══ Listed entries

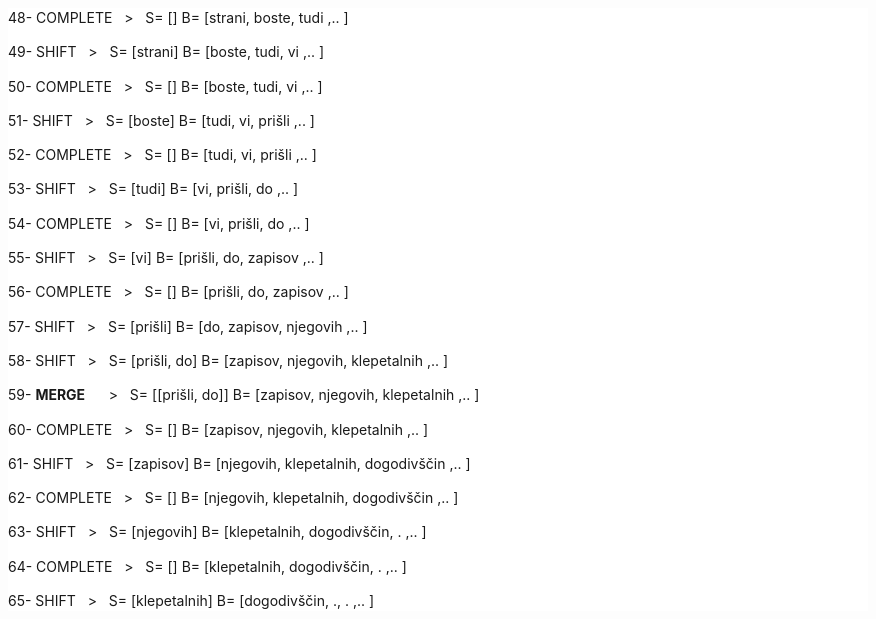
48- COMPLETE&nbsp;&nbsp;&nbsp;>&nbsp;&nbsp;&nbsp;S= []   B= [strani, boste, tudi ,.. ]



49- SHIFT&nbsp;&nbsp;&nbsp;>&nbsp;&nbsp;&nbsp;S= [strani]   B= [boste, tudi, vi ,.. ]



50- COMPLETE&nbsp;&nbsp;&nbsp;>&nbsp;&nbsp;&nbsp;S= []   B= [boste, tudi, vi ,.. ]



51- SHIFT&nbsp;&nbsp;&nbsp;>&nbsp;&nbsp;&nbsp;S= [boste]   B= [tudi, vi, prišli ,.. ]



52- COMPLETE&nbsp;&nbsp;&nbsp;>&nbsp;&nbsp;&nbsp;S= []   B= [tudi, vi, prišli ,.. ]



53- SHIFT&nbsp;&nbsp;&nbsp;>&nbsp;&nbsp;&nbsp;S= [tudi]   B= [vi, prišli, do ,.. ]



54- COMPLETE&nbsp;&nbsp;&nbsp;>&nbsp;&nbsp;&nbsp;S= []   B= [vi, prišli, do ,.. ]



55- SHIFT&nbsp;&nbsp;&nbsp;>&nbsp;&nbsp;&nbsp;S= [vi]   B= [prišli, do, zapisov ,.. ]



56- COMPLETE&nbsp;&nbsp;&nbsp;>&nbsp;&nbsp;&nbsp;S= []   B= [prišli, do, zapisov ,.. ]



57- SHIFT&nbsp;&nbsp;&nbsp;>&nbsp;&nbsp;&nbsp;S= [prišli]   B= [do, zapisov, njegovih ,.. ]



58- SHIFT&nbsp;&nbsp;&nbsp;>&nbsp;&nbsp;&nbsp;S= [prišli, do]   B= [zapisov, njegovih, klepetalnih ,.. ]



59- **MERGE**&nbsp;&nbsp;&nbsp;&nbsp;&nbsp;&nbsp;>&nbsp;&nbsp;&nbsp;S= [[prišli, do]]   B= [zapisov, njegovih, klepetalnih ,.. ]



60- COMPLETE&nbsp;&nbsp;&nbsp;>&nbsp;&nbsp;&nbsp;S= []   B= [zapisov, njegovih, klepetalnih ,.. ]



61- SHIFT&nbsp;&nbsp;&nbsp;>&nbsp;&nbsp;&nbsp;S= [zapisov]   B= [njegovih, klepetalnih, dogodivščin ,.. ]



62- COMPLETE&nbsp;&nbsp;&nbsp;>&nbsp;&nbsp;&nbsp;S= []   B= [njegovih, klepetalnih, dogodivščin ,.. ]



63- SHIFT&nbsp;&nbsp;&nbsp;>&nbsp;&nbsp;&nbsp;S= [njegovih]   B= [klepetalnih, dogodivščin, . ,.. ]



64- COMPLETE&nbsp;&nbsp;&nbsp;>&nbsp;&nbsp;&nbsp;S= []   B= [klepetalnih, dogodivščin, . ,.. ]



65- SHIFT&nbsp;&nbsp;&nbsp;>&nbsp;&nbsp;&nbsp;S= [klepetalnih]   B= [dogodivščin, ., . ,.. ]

════
══ Listed entries

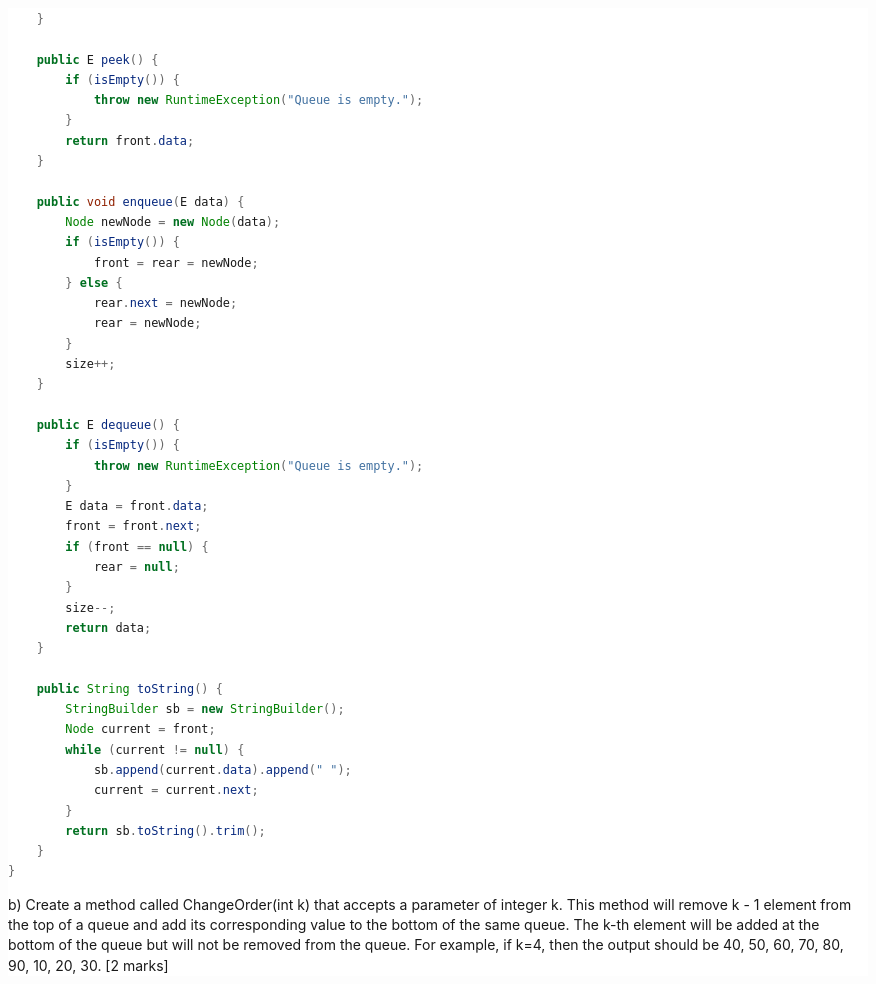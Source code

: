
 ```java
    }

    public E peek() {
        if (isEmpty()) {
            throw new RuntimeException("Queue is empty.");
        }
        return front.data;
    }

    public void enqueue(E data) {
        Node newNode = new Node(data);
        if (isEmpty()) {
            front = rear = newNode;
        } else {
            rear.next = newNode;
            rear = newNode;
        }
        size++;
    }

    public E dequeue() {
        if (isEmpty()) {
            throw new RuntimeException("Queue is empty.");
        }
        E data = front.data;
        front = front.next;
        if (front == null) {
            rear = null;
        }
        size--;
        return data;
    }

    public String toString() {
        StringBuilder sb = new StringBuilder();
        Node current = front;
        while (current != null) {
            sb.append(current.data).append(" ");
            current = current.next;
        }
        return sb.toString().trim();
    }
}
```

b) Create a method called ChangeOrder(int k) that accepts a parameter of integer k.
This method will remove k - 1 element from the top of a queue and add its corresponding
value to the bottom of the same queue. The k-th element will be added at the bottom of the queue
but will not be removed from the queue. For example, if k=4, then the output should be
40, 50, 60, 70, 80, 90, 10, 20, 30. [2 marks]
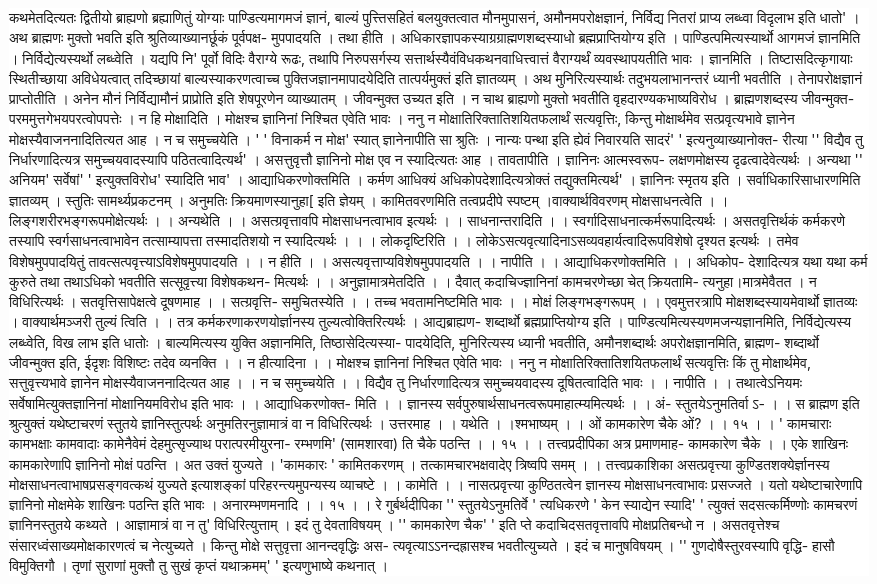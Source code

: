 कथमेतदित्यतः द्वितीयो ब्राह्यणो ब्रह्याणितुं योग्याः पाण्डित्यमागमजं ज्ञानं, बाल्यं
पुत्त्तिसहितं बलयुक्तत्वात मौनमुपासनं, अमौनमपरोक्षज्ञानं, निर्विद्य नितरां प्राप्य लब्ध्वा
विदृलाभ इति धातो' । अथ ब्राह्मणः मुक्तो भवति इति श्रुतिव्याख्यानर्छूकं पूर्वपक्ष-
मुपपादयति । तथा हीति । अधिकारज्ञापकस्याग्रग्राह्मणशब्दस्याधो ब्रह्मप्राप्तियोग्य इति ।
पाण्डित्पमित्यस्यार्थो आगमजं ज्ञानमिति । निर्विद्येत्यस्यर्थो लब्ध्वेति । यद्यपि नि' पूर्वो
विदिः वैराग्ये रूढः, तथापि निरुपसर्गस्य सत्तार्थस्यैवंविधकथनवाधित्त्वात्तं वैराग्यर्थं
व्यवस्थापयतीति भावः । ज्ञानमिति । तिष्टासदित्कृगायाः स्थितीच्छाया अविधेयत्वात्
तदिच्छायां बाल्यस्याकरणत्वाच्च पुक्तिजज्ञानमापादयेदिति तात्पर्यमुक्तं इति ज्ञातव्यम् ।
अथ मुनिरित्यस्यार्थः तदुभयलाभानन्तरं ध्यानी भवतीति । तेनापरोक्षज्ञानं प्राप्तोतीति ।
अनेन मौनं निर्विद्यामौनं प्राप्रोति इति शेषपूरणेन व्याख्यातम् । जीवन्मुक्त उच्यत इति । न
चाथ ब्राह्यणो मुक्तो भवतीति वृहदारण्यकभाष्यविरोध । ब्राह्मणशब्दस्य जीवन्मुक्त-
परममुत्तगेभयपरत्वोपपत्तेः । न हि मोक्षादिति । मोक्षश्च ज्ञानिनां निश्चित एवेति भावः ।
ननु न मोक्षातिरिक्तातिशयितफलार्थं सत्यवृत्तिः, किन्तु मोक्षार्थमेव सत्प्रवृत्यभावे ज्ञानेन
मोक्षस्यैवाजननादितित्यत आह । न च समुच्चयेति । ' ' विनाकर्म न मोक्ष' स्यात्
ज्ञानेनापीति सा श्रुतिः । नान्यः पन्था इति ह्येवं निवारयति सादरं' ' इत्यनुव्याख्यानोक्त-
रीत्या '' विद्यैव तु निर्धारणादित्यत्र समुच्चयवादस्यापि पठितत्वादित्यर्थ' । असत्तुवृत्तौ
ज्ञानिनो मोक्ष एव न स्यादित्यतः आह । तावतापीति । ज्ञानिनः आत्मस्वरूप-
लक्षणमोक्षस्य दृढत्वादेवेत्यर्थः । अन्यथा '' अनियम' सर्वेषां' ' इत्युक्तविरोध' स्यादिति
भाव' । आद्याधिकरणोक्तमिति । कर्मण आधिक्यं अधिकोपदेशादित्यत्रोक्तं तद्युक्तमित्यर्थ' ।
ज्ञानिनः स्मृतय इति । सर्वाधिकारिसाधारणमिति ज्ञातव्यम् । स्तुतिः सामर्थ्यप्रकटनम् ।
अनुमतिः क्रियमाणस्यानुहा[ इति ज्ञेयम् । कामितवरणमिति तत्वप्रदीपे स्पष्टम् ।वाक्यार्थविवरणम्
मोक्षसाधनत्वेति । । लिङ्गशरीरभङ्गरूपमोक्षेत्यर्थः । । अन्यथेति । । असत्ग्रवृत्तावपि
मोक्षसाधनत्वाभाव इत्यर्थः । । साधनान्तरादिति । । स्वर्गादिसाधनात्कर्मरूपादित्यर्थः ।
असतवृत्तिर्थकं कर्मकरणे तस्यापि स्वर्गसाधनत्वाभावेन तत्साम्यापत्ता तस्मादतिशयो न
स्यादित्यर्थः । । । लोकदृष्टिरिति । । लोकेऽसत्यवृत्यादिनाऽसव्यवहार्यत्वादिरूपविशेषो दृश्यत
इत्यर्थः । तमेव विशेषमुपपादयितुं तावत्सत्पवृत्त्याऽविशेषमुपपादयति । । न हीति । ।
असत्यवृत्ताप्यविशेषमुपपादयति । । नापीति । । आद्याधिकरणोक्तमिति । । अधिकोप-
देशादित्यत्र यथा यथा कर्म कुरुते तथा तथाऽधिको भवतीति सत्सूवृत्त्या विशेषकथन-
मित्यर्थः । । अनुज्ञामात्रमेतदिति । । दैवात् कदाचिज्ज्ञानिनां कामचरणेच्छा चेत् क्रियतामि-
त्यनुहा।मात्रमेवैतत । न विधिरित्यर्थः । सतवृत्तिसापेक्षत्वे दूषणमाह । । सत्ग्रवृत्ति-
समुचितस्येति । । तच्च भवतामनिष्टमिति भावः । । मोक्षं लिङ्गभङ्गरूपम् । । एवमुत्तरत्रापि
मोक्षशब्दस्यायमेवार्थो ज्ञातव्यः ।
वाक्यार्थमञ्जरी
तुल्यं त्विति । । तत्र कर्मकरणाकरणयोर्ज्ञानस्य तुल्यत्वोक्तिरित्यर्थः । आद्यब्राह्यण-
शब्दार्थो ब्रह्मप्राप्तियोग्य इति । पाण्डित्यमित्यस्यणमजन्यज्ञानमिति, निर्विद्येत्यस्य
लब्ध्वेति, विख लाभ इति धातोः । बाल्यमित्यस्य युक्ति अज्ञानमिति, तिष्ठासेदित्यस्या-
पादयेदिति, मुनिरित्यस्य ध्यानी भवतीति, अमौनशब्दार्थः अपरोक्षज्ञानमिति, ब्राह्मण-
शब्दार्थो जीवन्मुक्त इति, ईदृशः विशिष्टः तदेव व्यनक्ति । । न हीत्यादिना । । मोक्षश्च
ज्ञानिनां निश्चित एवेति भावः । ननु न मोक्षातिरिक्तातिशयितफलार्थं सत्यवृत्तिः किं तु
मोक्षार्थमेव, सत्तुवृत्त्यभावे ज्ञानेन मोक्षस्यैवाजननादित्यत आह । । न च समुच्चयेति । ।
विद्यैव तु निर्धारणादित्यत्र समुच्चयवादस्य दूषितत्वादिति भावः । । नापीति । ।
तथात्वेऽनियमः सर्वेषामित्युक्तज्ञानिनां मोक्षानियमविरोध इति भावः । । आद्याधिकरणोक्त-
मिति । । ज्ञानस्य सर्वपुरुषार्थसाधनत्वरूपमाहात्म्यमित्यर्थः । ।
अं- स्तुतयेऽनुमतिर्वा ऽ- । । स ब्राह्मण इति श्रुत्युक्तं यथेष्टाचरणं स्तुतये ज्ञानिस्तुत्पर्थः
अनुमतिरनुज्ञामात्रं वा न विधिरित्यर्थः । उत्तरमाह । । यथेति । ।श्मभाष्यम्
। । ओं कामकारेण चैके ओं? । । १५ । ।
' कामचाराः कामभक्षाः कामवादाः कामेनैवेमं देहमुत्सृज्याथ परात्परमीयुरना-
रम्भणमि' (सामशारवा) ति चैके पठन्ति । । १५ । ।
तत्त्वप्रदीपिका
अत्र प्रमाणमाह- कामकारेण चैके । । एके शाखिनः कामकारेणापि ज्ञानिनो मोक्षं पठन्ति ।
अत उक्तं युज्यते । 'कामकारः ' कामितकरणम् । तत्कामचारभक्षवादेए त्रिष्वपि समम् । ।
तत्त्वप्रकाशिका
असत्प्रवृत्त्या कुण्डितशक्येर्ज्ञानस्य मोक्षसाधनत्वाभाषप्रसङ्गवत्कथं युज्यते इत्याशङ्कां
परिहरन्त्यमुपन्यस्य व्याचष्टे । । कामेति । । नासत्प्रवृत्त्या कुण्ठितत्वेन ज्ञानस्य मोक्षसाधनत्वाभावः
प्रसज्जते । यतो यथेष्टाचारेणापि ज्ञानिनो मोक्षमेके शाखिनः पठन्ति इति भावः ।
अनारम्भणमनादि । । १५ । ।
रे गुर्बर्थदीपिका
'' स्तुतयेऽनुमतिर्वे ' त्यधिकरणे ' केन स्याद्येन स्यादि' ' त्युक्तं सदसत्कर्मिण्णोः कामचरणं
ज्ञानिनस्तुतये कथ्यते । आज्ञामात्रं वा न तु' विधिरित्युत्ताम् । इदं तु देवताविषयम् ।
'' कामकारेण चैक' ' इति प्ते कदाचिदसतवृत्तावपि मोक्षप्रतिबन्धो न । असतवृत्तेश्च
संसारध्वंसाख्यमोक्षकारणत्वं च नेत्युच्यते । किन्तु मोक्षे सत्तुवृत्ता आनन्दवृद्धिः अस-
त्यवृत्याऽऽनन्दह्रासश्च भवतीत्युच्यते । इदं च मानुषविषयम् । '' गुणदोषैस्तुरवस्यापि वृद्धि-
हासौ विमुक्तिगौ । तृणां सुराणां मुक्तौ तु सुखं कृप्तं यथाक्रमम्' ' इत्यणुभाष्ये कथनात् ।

════

■ **Task to complete**:
Scan the records above for the string "data", then report every line that contains it.

■ **Solution to the exercise**:
        return front.data;
    public void enqueue(E data) {
        Node newNode = new Node(data);
        E data = front.data;
        return data;
            sb.append(current.data).append(" ");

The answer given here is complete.